▸ **What is being asked**: For the string "nginx", count the lines in the records below that contain it. Answer with that number alone.
Data extracts Start Marker
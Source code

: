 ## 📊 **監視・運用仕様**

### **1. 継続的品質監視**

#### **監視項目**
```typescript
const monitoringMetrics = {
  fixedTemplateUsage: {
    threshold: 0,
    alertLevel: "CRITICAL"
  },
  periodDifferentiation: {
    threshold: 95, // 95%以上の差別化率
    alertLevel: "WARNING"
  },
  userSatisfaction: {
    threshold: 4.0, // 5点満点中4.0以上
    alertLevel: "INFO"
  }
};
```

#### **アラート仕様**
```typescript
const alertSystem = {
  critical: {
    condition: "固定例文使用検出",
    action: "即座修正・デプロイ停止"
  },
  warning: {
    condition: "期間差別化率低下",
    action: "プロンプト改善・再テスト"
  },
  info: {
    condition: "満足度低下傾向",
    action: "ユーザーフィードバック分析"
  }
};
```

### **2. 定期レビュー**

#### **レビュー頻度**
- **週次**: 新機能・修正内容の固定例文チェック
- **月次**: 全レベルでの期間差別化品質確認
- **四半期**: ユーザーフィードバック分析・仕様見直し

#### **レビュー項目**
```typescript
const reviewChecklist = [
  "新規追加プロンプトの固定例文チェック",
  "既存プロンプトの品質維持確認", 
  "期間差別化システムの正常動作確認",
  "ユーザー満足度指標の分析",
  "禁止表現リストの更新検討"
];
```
Data extracts End Marker
Data extracts Start Marker
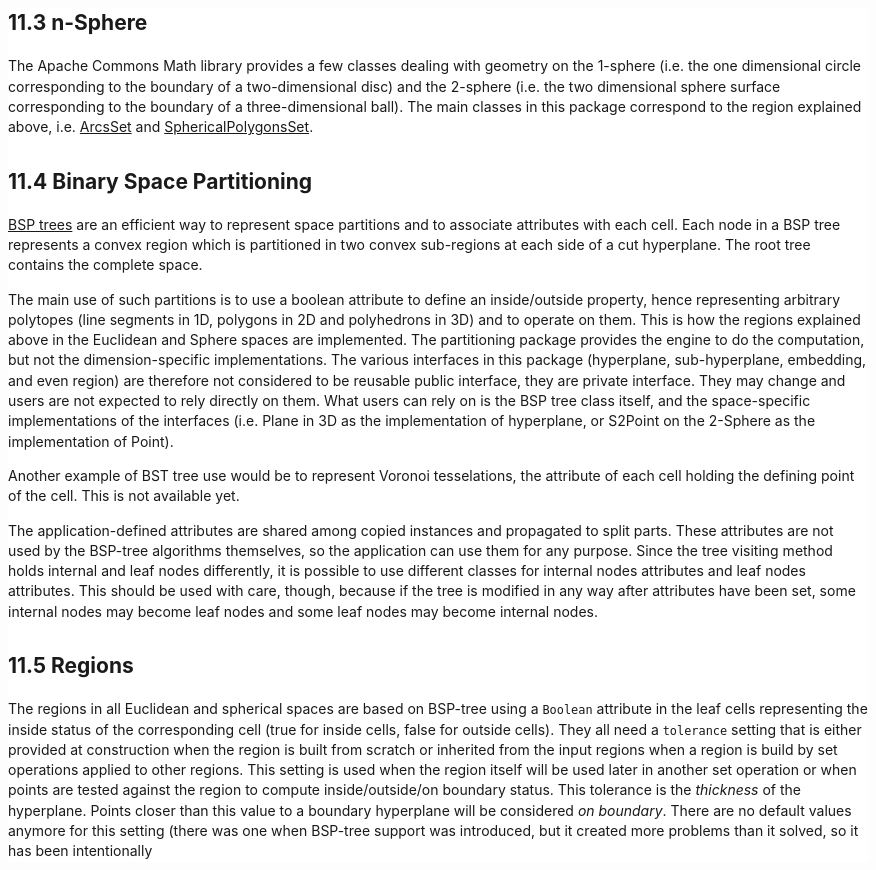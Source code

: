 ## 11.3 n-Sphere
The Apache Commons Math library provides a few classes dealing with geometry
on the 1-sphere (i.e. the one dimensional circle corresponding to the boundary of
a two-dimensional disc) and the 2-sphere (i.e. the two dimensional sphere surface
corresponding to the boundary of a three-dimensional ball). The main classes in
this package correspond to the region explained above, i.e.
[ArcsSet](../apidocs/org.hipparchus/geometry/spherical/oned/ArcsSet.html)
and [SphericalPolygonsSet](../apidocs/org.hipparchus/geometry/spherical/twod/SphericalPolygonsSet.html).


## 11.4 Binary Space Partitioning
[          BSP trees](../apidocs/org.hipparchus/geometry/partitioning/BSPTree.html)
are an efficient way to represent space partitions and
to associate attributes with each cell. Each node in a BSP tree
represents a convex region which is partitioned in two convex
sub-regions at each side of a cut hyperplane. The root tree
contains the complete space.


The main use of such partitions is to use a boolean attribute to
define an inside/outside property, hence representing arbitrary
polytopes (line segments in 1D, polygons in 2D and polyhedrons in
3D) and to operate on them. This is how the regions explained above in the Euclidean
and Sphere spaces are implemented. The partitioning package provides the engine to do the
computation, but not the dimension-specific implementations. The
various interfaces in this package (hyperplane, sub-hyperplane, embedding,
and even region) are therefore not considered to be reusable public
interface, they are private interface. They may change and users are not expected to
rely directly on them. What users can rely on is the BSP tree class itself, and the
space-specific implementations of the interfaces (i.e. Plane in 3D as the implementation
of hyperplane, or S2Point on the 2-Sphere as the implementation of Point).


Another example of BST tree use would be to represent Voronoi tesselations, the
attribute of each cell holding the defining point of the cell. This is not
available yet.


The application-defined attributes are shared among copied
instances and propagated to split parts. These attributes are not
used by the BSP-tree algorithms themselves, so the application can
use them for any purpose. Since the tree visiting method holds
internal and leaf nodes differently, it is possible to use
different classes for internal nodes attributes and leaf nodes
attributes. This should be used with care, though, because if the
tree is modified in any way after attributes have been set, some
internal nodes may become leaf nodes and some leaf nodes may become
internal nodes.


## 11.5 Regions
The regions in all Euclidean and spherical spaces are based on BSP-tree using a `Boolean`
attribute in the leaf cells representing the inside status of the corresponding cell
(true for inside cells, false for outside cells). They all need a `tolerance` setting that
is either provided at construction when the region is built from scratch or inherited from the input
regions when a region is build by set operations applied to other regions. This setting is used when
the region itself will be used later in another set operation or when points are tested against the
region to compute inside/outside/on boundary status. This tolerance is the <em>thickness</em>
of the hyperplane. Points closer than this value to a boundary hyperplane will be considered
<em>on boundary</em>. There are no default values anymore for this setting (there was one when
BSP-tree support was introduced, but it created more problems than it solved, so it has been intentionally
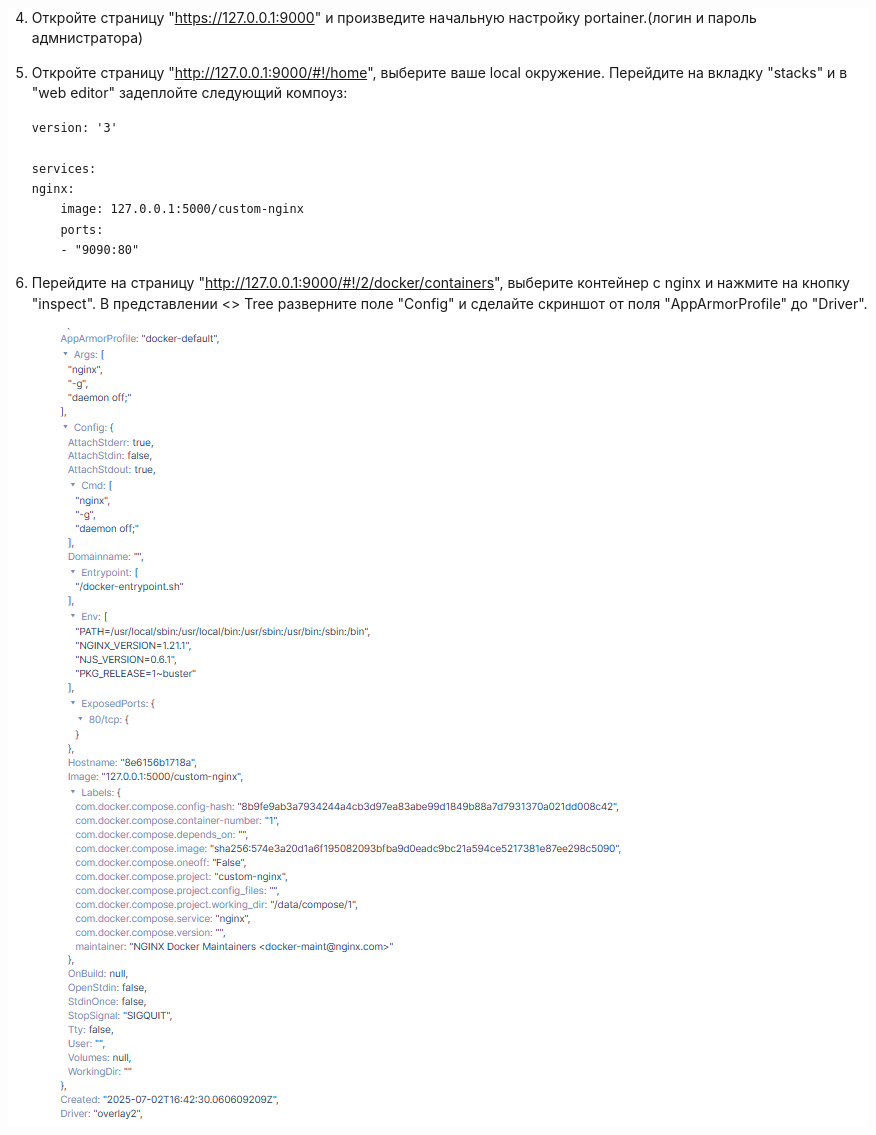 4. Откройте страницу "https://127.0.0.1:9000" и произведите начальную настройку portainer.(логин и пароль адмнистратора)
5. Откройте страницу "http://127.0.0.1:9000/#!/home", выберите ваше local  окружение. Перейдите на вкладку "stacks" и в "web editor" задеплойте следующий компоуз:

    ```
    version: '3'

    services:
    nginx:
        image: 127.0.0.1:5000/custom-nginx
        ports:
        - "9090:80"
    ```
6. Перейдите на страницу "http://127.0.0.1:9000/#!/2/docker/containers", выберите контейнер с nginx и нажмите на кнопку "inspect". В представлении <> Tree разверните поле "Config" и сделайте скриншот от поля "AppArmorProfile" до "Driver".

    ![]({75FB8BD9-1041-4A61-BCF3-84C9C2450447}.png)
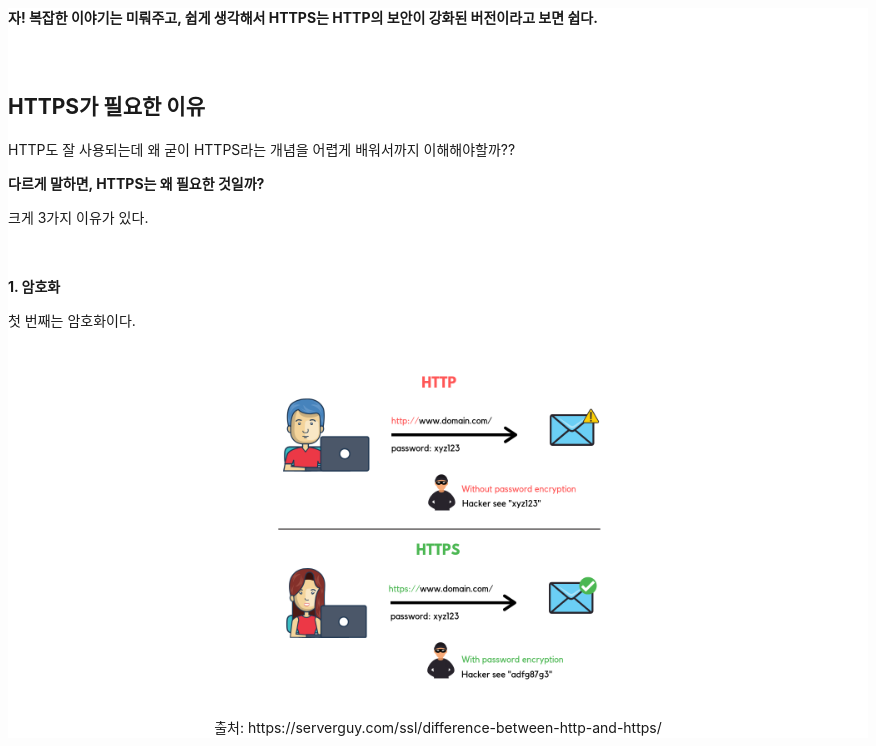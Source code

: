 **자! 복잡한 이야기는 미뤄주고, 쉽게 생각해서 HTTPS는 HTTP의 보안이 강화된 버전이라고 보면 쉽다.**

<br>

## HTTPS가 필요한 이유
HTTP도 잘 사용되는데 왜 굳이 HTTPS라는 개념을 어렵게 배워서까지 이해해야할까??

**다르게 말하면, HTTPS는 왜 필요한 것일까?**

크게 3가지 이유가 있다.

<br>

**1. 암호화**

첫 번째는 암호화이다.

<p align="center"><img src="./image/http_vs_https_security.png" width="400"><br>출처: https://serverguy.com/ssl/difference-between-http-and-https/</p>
Data extracts End Marker
Data extracts Start Marker
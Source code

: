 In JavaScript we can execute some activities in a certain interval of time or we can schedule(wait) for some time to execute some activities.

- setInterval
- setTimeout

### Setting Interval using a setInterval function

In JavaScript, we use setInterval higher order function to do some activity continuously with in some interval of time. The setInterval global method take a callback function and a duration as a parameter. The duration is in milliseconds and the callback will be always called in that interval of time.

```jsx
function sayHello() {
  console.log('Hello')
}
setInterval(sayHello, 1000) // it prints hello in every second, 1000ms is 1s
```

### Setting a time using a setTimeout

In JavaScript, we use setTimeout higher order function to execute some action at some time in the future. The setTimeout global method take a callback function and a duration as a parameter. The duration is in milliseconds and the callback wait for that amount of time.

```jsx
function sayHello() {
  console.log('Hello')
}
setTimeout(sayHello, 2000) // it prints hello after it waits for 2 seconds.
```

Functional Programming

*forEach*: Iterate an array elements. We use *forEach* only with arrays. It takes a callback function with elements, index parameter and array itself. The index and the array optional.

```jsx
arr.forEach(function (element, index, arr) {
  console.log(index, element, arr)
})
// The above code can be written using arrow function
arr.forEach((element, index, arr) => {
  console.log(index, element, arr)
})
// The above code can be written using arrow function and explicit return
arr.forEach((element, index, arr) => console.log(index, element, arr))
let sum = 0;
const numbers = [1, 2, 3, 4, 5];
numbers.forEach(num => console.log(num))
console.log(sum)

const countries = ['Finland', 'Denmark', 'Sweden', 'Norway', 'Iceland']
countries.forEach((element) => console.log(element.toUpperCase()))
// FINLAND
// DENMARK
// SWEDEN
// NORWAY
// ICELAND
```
Data extracts End Marker
▸ **Reply**: 3